BACKGROUND OF THE INVENTION
[0002] The present invention relates to a pump which is driven by a
motor and which sucks and discharges liquid, and to a liquid supply
apparatus having the pump.
[0003] The pump includes an impeller which sucks and discharges
liquid, a motor unit which drives the impeller, and a parting plate
which is disposed between the impeller and the motor unit and has a
function for parting therebetween. The pump also includes a case in
which a pump chamber is formed. The impeller is accommodated in the
pump chamber. The pump also includes a suction port which is
connected to the case and through which liquid is sucked, and a
discharge port through which liquid is discharged.
[0004] The case is provided with a discharge passage through which
liquid including gas is discharged into the discharge port from the
pump chamber.
[0005] As disclosed in Japanese Patent Application Laid-open No.
H10-227291 (Patent Document 1), in the pump having the
above-described structure, liquid including gas such as air is
introduced into the pump chamber from the suction port by the
rotating impeller. The liquid is sent to the discharge passage, and
gas and liquid are separated in the discharge passage. As a result,
gas separated above the liquid by a specific gravity difference and
a portion of liquid are discharged from the discharge port.

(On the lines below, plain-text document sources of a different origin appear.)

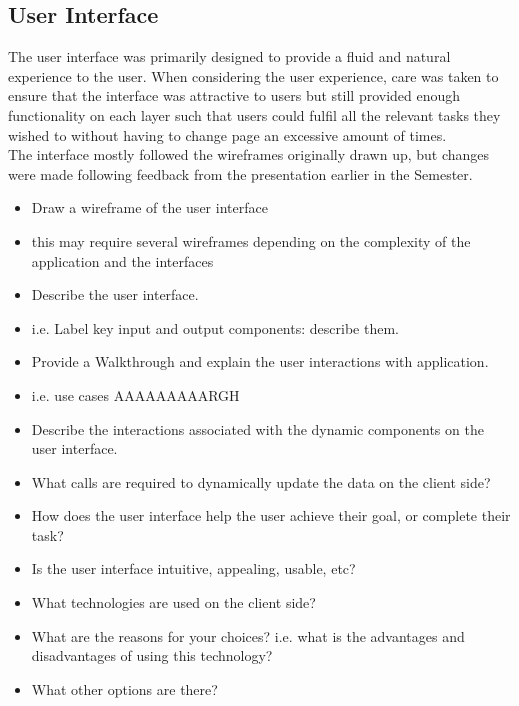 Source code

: \documentclass{sig-alt-release2}
\begin{document}
\subsection{User Interface}
The user interface was primarily designed to provide a fluid and natural experience to the user. When considering the user experience, care was taken to ensure that the interface was attractive to users but still provided enough functionality on each layer such that users could fulfil all the relevant tasks they wished to without having to change page an excessive amount of times. \\
The interface mostly followed the wireframes originally drawn up, but changes were made following feedback from the presentation earlier in the Semester. 
\begin{itemize}

\item	Draw a wireframe of the user interface 

\item	this may require several wireframes depending on the complexity of the application and the interfaces

\item	Describe the user interface.

\item	i.e. Label key input and output components: describe them.

\item	Provide a Walkthrough and explain the user interactions with application. 
\item	i.e. use cases AAAAAAAAARGH

\item	Describe the interactions associated with the dynamic components on the user interface.

\item	What calls are required to dynamically update the data on the client side?

\item	How does the user interface help the user achieve their goal, or complete their task? 

\item	Is the user interface intuitive, appealing, usable, etc?

\item	What technologies are used on the client side? 

\item	What are the reasons for your choices? i.e. what is the advantages and disadvantages of using this technology? 

\item	What other options are there? 

\end{itemize}
\end{document}
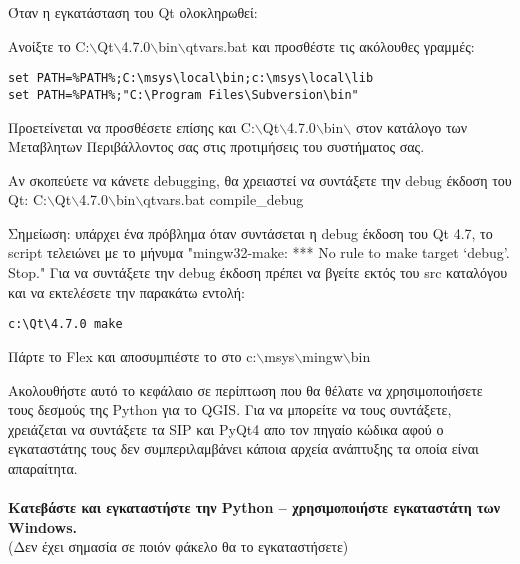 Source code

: Όταν η εγκατάσταση του Qt ολοκληρωθεί:

Ανοίξτε το C:$\backslash$Qt$\backslash$4.7.0$\backslash$bin$\backslash$qtvars.bat και προσθέστε τις ακόλουθες γραμμές:

\begin{verbatim}
set PATH=%PATH%;C:\msys\local\bin;c:\msys\local\lib 
set PATH=%PATH%;"C:\Program Files\Subversion\bin" 
\end{verbatim}

Προετείνεται να προσθέσετε επίσης και C:$\backslash$Qt$\backslash$4.7.0$\backslash$bin$\backslash$ στον κατάλογο των Μεταβλητων Περιβάλλοντος σας στις προτιμήσεις του συστήματος σας.

Αν σκοπεύετε να κάνετε debugging, θα χρειαστεί να συντάξετε την debug έκδοση του Qt:
C:$\backslash$Qt$\backslash$4.7.0$\backslash$bin$\backslash$qtvars.bat compile\_debug

Σημείωση: υπάρχει ένα πρόβλημα όταν συντάσεται η debug έκδοση του Qt 4.7, το script τελειώνει με το μήνυμα "mingw32-make: *** No rule to make target ‘debug’. Stop." Για να συντάξετε την debug έκδοση πρέπει να βγείτε εκτός του src καταλόγου και να εκτελέσετε την παρακάτω εντολή: 

\begin{verbatim}
c:\Qt\4.7.0 make 
\end{verbatim}

Πάρτε το Flex
και αποσυμπιέστε το στο c:$\backslash$msys$\backslash$mingw$\backslash$bin

Ακολουθήστε αυτό το κεφάλαιο σε περίπτωση που θα θέλατε να χρησιμοποιήσετε τους δεσμούς της Python για το QGIS. Για να μπορείτε να τους συντάξετε, χρειάζεται να συντάξετε τα SIP και PyQt4 απο τον πηγαίο κώδικα αφού ο εγκαταστάτης τους δεν συμπεριλαμβάνει κάποια αρχεία ανάπτυξης τα οποία είναι απαραίτητα.

\paragraph{}\textbf{Κατεβάστε και εγκαταστήστε την Python – χρησιμοποιήστε εγκαταστάτη των Windows.}\\

(Δεν έχει σημασία σε ποιόν φάκελο θα το εγκαταστήσετε)


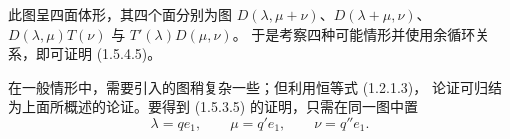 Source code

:此图呈四面体形，其四个面分别为图
$D(\lambda,\mu+\nu)$、$D(\lambda+\mu,\nu)$、
$D(\lambda,\mu)T(\nu)$ 与 $T'(\lambda)D(\mu,\nu)$。
于是考察四种可能情形并使用余循环关系，即可证明 (1.5.4.5)。

在一般情形中，需要引入的图稍复杂一些；但利用恒等式 (1.2.1.3)，
论证可归结为上面所概述的论证。要得到 (1.5.3.5) 的证明，只需在同一图中置
\[
  \lambda=qe_1,\qquad \mu=q'e_1,\qquad \nu=q''e_1.
\]
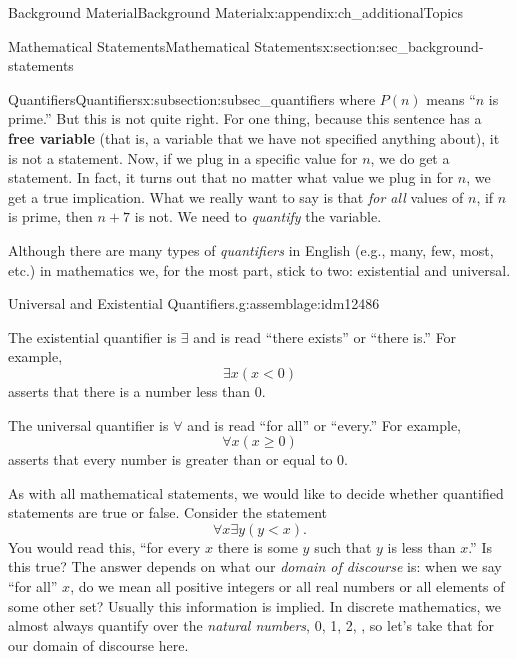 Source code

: \documentclass[oneside,10pt,]{book}
\newcommand{\terminology}[1]{\textbf{#1}}
\numberwithin{equation}{chapter}
\newcommand{\lt}{<}
\begin{document}
\begin{appendixptx}{Background Material}{}{Background Material}{}{}{x:appendix:ch_additionalTopics}
\begin{sectionptx}{Mathematical Statements}{}{Mathematical Statements}{}{}{x:section:sec_background-statements}
\begin{subsectionptx}{Quantifiers}{}{Quantifiers}{}{}{x:subsection:subsec_quantifiers}
where \(P(n)\) means ``\(n\) is prime.'' But this is not quite right. For one thing, because this sentence has a \terminology{free variable} (that is, a variable that we have not specified anything about), it is not a statement. Now, if we plug in a specific value for \(n\), we do get a statement. In fact, it turns out that no matter what value we plug in for \(n\), we get a true implication. What we really want to say is that \emph{for all} values of \(n\), if \(n\) is prime, then \(n+7\) is not. We need to \emph{quantify} the variable.%
\par
Although there are many types of \emph{quantifiers} in English (e.g., many, few, most, etc.) in mathematics we, for the most part, stick to two: existential and universal.%
\begin{assemblage}{Universal and Existential Quantifiers.}{g:assemblage:idm12486}%
%
\par
The existential quantifier is \(\exists\) and is read ``there exists'' or ``there is.'' For example, \label{g:notation:idm12500}%
\begin{equation*}
\exists x (x \lt 0)
\end{equation*}
asserts that there is a number less than 0.%
\par
The universal quantifier is \(\forall\) and is read ``for all'' or ``every.'' For example,  \label{g:notation:idm12513}%
\begin{equation*}
\forall x (x \ge 0)
\end{equation*}
asserts that every number is greater than or equal to 0.%
\end{assemblage}
As with all mathematical statements, we would like to decide whether quantified statements are true or false. Consider the statement%
\begin{equation*}
\forall x \exists y (y \lt x).
\end{equation*}
You would read this, ``for every \(x\) there is some \(y\) such that \(y\) is less than \(x\).'' Is this true? The answer depends on what our \emph{domain of discourse} is: when we say ``for all'' \(x\), do we mean all positive integers or all real numbers or all elements of some other set? Usually this information is implied. In discrete mathematics, we almost always quantify over the \emph{natural numbers}, 0, 1, 2, \textellipsis{}, so let's take that for our domain of discourse here.%
\par

\end{subsectionptx}
\end{sectionptx}
\end{appendixptx}
\end{document}
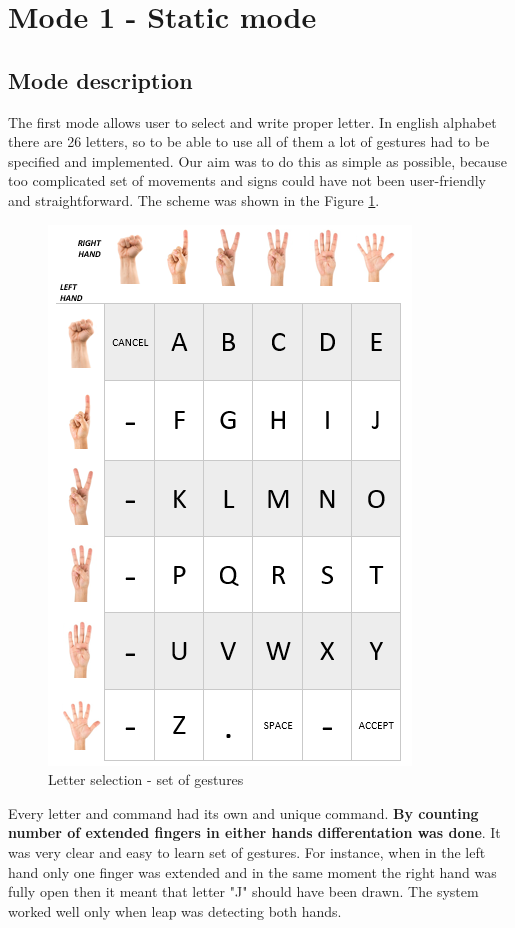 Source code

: \section{Mode 1 - Static mode}
\subsection {Mode description}
The first mode allows user to select and write proper letter. In english alphabet there are 26 letters, so to be able to use all of them a lot of gestures had to be specified and implemented. Our aim was to do this as simple as possible, because too complicated set of movements and signs could have not been user-friendly and straightforward. The scheme was shown in the Figure \ref{fig:letters}.

\begin{figure}[H]
	\includegraphics{static_gestures}
	\centering
	\caption{Letter selection - set of gestures}
	\label{fig:letters}
\end{figure}

Every letter and command had its own and unique command. \textbf{By counting number of extended fingers in either hands differentation was done}. It was very clear and easy to learn set of gestures. For instance, when in the left hand only one finger was extended and in the same moment the right hand was fully open then it meant that letter "J" should have been drawn. The system worked well only when leap was detecting both hands.\\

[0006] If this pump is used, the pump can include a so-called
self-support function capable of maintaining a supply function of
liquid by separating gas from the liquid including the gas which
flows into the pump chamber and by discharging the gas.
SUMMARY OF THE INVENTION
[0007] If the above conventional structure is used for a pump used
for a liquid cooling type cooling apparatus which supplies liquid
as refrigerant to an electronic part such as a CPU to cool the
same, however, the mounting directions of the pumps are not always
constant, and the pumps are used in various mounting direction in
many cases due to convenience of structure of an internal device or
design of an apparatus.
[0008] Therefore, the pump described in Patent Document 1 has a
problem that gas and liquid cannot sufficiently be separated from
each other depending upon the mounting direction, the self-support
function is deteriorated and as a result, liquid cannot reliably be
supplied.
[0009] The present invention has been achieved to solve such a
conventional problem, and it is an object of the invention to
provide a pump capable of maintaining a self-support function and
always reliably supplying liquid without being limited by the
mounting direction, and to provide a liquid supply apparatus having
the pump.
[0010] To achieve the above object, the present invention provides
a pump including an impeller which sucks and discharges liquid, a
motor unit which drives the impeller, a parting plate which is
disposed between the impeller and the motor unit and which
partitions the impeller and the motor unit, a case formed with a
pump chamber in which the impeller is accommodated, a suction port
which is connected to the case and which sucks liquid and a
discharge port which discharges liquid, wherein the case is
provided with a discharge passage which discharges liquid
introduced into the pump chamber from the suction port, the
discharge passage has a predetermined diameter, the discharge
passage is provided along an outer periphery of the pump chamber at
a location at a predetermined distance from the outer periphery of
the pump chamber, the pump further includes at least one reflow
passage which brings the discharge passage and the pump chamber
into communication with each other and through which liquid flowing
through the discharge passage flows back to the pump chamber.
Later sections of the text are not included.